My preferred way to handle vertical margins is to use Heydon Pickering's "lobotomized owl" selector, * + *, combined with the margin-top property.

* + * { /* any element preceded by any element */
  margin-top: 1.5rem;
  margin-bottom: 0;
}

Aside from the amazing selector name, this ensures element only have margins when there is another element to space them from. Less "surprise" space at the top or bottom of elements when first or last and margin collapse doesn't happen (because the parent has border, padding, block formatting context, grid or flexbox layout).

Using only one of the top/bottom direction also avoid extra "surprises" when the collapse of margins between siblings doesn't happen (due to grid, flexbox or cleared floats, though that last one is less likely these days).

And its low specificity (nothing actually) allows to use more selectors to make targetted adjustment.

For example, to reduce the spacing between subsequent <li>:

* + * {
  margin-top: 1.5rem;
  margin-bottom: 0;
}

li + li {
  margin-top: 0.5rem
}

Isolating the effects

It's rare you'd want to apply this style to all elements of a site, though. For elements laid out horizontally, the margin-top will get in the way (margin-left/margin-right will be more helpful).

That's why most of the time it needs to be scoped to inside specific elements, and its reach limited with the child combinator >. One exception would be when styling content on which you can't add new classes, like content comming from a CMS.

.spaced > * + * {
  margin-top: 1.5rem;
  margin-bottom: 0;
}

Margin before, margin after

For one off adjustments, you could add say a margin-top--1rem utility class to an element needing a 1rem top margin. This would break all the effort to ensure the element only has margin if there is something to space it with.

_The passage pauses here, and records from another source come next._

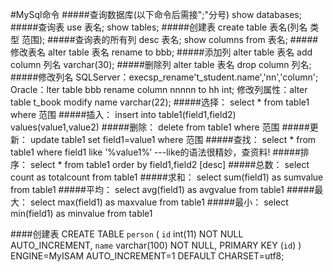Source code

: #MySql命令
#####查询数据库(以下命令后需接";"分号)
	show databases;
#####查询表
	use 表名;
	show tables;
#####创建表
	create table 表名(列名 类型 范围);
#####查询表的所有列
	desc 表名;
	show columns from 表名;
#####修改表名
	alter table 表名 rename to bbb;
#####添加列
	alter table 表名 add column 列名 varchar(30);
#####删除列
	alter table 表名 drop column 列名;
#####修改列名
	SQLServer：execsp_rename't_student.name','nn','column'; 
	Oracle：lter table bbb rename column nnnnn to hh int; 
	修改列属性：alter table t_book modify name varchar(22);
#####选择：
	select * from table1 where 范围
#####插入：
	insert into table1(field1,field2) values(value1,value2)
#####删除：
	delete from table1 where 范围
#####更新：
	update table1 set field1=value1 where 范围
#####查找：
	select * from table1 where field1 like ’%value1%’ ---like的语法很精妙，查资料!
#####排序：
	select * from table1 order by field1,field2 [desc]
#####总数：
	select count as totalcount from table1
#####求和：
	select sum(field1) as sumvalue from table1
#####平均：
	select avg(field1) as avgvalue from table1
#####最大：
	select max(field1) as maxvalue from table1
#####最小：
	select min(field1) as minvalue from table1

####创建表
	CREATE TABLE `person` (
	  `id` int(11) NOT NULL AUTO_INCREMENT,
	  `name` varchar(100) NOT NULL,
	  PRIMARY KEY (`id`)
	) ENGINE=MyISAM AUTO_INCREMENT=1 DEFAULT CHARSET=utf8;
	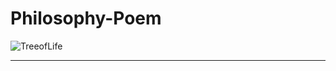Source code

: # Philosophy-Poem


![TreeofLife](https://user-images.githubusercontent.com/58915079/164301674-bcf84df9-5a9a-4d34-890d-eedb6e44cefa.png)



__________________________________________________________________________________________________________________________________________________________

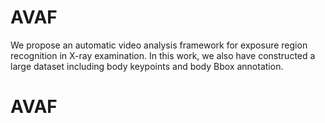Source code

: # AVAF
We propose an automatic video analysis framework for exposure region recognition in X-ray examination. In this work, we also have constructed a large dataset including body keypoints and body Bbox annotation.

# AVAF

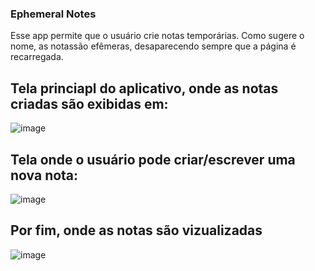 ### Ephemeral Notes
Esse app permite que o usuário crie notas temporárias.
Como  sugere o nome, as notassão efêmeras, desaparecendo sempre que a página é recarregada.

## Tela princiapl do aplicativo, onde as notas criadas são exibidas em:
![image](https://github.com/user-attachments/assets/4607d179-c08d-46d1-a13b-afceb7da8bb6)

## Tela onde o usuário pode criar/escrever uma nova nota:
![image](https://github.com/user-attachments/assets/eb0a2ed7-c802-4431-91c5-7f754a37a3eb)

## Por fim, onde as notas são vizualizadas
![image](https://github.com/user-attachments/assets/3ac82340-d8b2-467d-9d5d-551e4c1ba213)
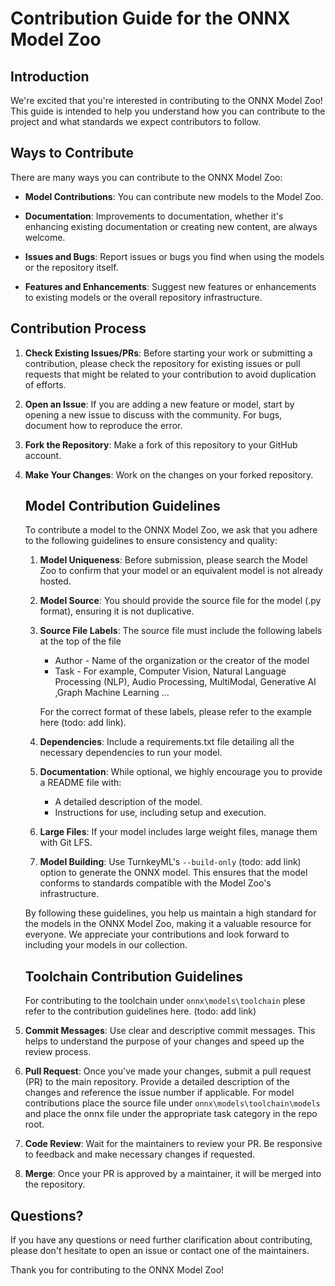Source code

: <!--- SPDX-License-Identifier: Apache-2.0 -->

# Contribution Guide for the ONNX Model Zoo

## Introduction

We're excited that you're interested in contributing to the ONNX Model Zoo! This guide is intended to help you understand how you can contribute to the project and what standards we expect contributors to follow.

## Ways to Contribute

There are many ways you can contribute to the ONNX Model Zoo:

- **Model Contributions**: You can contribute new models to the Model Zoo.

- **Documentation**: Improvements to documentation, whether it's enhancing existing documentation or creating new content, are always welcome.

- **Issues and Bugs**: Report issues or bugs you find when using the models or the repository itself.

- **Features and Enhancements**: Suggest new features or enhancements to existing models or the overall repository infrastructure.

## Contribution Process

1. **Check Existing Issues/PRs**: Before starting your work or submitting a contribution, please check the repository for existing issues or pull requests that might be related to your contribution to avoid duplication of efforts.

2. **Open an Issue**: If you are adding a new feature or model, start by opening a new issue to discuss with the community. For bugs, document how to reproduce the error.

3. **Fork the Repository**: Make a fork of this repository to your GitHub account.

4. **Make Your Changes**: Work on the changes on your forked repository. 

    ## Model Contribution Guidelines

    To contribute a model to the ONNX Model Zoo, we ask that you adhere to the following guidelines to ensure consistency and quality:

    1. **Model Uniqueness**: Before submission, please search the Model Zoo to confirm that your model or an equivalent model is not already hosted.

    1. **Model Source**: You should provide the source file for the model (.py format), ensuring it is not duplicative.

    1. **Source File Labels**: The source file must include the following labels at the top of the file
        
        - Author - Name of the organization or the creator of the model
        - Task - For example, Computer Vision, Natural Language Processing (NLP), Audio Processing, MultiModal, Generative AI ,Graph Machine Learning ...
        
        For the correct format of these labels, please refer to the example here (todo: add link).

    1. **Dependencies**: Include a requirements.txt file detailing all the necessary dependencies to run your model.

    1. **Documentation**: While optional, we highly encourage you to provide a README file with:
        - A detailed description of the model.
        - Instructions for use, including setup and execution.

    1. **Large Files**: If your model includes large weight files, manage them with Git LFS.

    1. **Model Building**: Use TurnkeyML's `--build-only` (todo: add link) option to generate the ONNX model. This ensures that the model conforms to standards compatible with the Model Zoo's infrastructure.


    By following these guidelines, you help us maintain a high standard for the models in the ONNX Model Zoo, making it a valuable resource for everyone. We appreciate your contributions and look forward to including your models in our collection.

    ## Toolchain Contribution Guidelines

    For contributing to the toolchain under `onnx\models\toolchain` plese refer to the contribution guidelines here. (todo: add link)

5. **Commit Messages**: Use clear and descriptive commit messages. This helps to understand the purpose of your changes and speed up the review process.

6. **Pull Request**: Once you've made your changes, submit a pull request (PR) to the main repository. Provide a detailed description of the changes and reference the issue number if applicable. 
For model contributions place the source file under `onnx\models\toolchain\models` and place the onnx file under the appropriate task category in the repo root.

7. **Code Review**: Wait for the maintainers to review your PR. Be responsive to feedback and make necessary changes if requested.

8. **Merge**: Once your PR is approved by a maintainer, it will be merged into the repository.

## Questions?

If you have any questions or need further clarification about contributing, please don't hesitate to open an issue or contact one of the maintainers.

Thank you for contributing to the ONNX Model Zoo!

Instead, we can express that the previous sibling needs some margin after itself. If the sibling gets removed, no more margin:

.margin-after--1rem + * {
  margin-top: 1rem;
}

A similar pattern can be used for expressing that an element needs some margin with its previous sibling:

* + .margin-before--1rem {
  margin-top: 1rem;
}

This pattern is used right on this article (or was, at the time of its writing): headings get their spacing ajusted to get closer to their content.

h1 + * {
  margin-top: 0.25rem;
}

* + h1 {
  margin-top: 1.75rem;
}

But it's mostly interesting when some elements are not necessarily present on all pages. Targetting with the + combinator, the focus can remain on just whether to put the element or not on the DOM. No need to worry whether to adjust the sibling's margin depending on its presence.

There are other ways to handle the vertical spacing (using margin-bottom and some control of the :first-child and :last-child being the other one I can think of). This one just tends to be the one I favour. It also translates well to horizontal layouts, using margin-left/margin-right (depending on the direction of reading, can't wait for margin-inline-start).